Stored data:

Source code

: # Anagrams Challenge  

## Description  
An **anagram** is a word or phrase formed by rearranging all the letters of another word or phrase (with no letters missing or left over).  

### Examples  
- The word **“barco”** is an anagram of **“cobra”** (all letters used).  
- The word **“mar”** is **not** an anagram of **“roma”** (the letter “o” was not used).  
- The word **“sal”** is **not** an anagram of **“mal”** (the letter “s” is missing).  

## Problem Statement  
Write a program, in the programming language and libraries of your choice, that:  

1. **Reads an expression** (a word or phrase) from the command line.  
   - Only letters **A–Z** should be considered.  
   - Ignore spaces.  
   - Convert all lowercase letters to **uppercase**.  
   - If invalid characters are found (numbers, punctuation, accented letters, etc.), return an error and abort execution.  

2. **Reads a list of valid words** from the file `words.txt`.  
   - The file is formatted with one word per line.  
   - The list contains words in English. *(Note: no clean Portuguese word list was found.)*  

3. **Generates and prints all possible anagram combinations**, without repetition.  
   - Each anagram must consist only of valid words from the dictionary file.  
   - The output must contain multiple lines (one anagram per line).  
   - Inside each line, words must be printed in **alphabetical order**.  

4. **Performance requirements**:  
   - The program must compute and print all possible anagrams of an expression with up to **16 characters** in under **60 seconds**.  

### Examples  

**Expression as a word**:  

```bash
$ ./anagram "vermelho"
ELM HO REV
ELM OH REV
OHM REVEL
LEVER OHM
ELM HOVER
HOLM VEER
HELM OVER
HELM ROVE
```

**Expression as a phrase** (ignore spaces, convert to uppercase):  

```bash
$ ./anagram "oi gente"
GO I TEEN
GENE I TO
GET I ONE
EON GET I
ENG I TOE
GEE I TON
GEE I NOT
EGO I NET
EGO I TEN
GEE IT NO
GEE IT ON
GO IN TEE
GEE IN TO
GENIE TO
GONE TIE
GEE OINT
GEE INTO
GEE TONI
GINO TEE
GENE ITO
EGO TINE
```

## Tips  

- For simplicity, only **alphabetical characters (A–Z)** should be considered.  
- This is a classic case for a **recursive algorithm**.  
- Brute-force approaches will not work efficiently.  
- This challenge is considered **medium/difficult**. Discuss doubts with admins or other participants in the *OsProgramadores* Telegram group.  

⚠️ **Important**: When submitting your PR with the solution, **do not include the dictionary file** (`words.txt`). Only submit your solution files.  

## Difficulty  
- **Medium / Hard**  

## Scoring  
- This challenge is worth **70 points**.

Aim of the exercise ▸
Check each line of the records for the word "words", and show the lines that contain it.

Response to this exercise ▸
2. **Reads a list of valid words** from the file `words.txt`.  
   - The list contains words in English. *(Note: no clean Portuguese word list was found.)*  
   - Each anagram must consist only of valid words from the dictionary file.  
   - Inside each line, words must be printed in **alphabetical order**.  
⚠️ **Important**: When submitting your PR with the solution, **do not include the dictionary file** (`words.txt`). Only submit your solution files.  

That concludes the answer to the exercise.